The best way to lessen heat damage is to take preventive measures, like using heat protectants.

Everything to Know About Heat Protectants

What exactly is it? Well, a heat protectant is usually a serum, cream, or spray that is applied to damp or dry hair before heat styling to reduce the risk of heat damage – emphasis on the word ‘reduce.’ Completely protecting hair from heat damage is a feat that hair stylists can only dream about in their sleep. The truth is, a lot of factors can contribute to damaged hair, and the only way to completely avoid damage is to never touch it. Since that is nearly impossible, the best way to go is to practice preventive measures.

Now, heat protectants have the power to not only shield hair from damaging agents, but also to moisturize it. Think of it as a sunscreen – but for hair. Most of the time, heat protectants contain either silicones, like dimethicone and cyclomethicone, or water-based polymers, like polyquaternium and acrylate copolymer. These basically act as a barrier between hair and heat. As a fun little bonus, they can also reduce damage caused by the Sun’s UV rays.

Since heat can drastically dry out hair, a heat-styling enthusiast would always need to have a moisturizing product as well.  So ideally would be included in the hair protectant product.

Most heat protectants contain ingredients like propylene glycol and panthenol that work to not only hydrate hair, but also seal in moisture. So, by using a good quality heat protectant, you can do away with the fear of drying out your gorgeous natural hair every time you’re in the mood for a stretched-out ‘do. Plus, goodbye frizz!  A win-win, but it only gets better from here. Most heat protectants today are aiming for multi-functionality. That means aside from offering to protect and moisturize your natural hair, some also promise to strengthen and nourish the hair.

Before buying one, consider first your hair type and your particular needs.

I like a spray so I dont have goop on my my hands when I pick up the flat iron. Sprays are lighter, and work best for thinner hair.  If you have have thick coarse curly hair, then a thicker product like a creme is probably going to suit you best.

Best Ingredients in Best Hair Protectants

Silicones provide best heat protection

Whilst silicones generally make up the bulk of the heat-protecting ingredients of a hair protectant.  However, to choose the best quality heat protectant out there, you need to know some of the other ingredients worth looking for.

Silicones create a strong and flexible barrier even at high heat (we’ve all seen the silicone cup cake molds, and heat mats).

Some people dont like silicones as they can create a build up on your hair.  This buildup is the protective layer that is saving your hair from heat damage.  Silicones also give your hair that soft, shiny smooth feeling, and help detangle.  So dont throw out your silicone heat protectants just yet.

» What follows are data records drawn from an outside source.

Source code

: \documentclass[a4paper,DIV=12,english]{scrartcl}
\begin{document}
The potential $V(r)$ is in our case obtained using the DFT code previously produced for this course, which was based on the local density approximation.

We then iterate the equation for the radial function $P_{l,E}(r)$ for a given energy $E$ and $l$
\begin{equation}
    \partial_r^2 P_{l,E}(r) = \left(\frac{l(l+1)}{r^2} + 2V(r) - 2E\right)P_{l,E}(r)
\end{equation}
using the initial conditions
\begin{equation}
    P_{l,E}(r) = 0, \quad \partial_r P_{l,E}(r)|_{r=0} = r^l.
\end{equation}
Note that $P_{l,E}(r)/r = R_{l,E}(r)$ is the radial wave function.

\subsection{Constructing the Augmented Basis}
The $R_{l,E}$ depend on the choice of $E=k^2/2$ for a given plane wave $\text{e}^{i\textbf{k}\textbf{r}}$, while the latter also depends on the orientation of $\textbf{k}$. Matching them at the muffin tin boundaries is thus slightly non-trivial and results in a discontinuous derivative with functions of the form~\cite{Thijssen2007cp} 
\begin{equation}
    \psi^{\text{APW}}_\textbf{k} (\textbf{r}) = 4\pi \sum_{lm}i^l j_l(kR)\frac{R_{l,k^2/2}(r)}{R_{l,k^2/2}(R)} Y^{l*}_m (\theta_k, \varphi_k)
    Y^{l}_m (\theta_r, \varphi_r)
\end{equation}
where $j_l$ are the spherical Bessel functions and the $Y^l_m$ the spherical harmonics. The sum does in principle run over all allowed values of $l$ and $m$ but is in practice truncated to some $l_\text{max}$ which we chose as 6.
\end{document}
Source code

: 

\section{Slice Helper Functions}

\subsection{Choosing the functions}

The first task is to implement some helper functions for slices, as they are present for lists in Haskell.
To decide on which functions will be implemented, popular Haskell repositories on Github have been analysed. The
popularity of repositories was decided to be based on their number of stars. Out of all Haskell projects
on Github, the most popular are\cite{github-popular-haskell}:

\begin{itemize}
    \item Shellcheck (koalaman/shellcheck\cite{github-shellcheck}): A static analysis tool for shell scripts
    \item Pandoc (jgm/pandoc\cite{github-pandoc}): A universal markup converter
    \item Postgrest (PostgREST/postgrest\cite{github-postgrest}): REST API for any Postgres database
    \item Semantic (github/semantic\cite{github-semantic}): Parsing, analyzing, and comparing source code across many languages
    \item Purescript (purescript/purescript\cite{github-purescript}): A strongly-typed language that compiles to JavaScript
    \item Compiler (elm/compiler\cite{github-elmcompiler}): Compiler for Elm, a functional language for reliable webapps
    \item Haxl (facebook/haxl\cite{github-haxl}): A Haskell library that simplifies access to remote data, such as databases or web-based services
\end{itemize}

Water-based heat protectant alternative ingredients

Regular silicones are extremely good at getting the job done.  Most studies show that they are the best are working in the high temperatures of flat irons.

But for some, a better alternative is water-based silicone or film-forming polymers, such as dimethicone copolyol (or PEG-[X] dimethicone), stearoxy dimethicone, and behenoxy dimethicone. These also act as heat barriers, but have a lighter feel on the hair.  These water-based silicones are often found in spray hair protectants.  As they dissolve off your hair with water you can simply rinse to remove any excess.

Moisturizing Ingredients

Getting your heat protectant to moisturize at the same time as providing thermal protection is easy.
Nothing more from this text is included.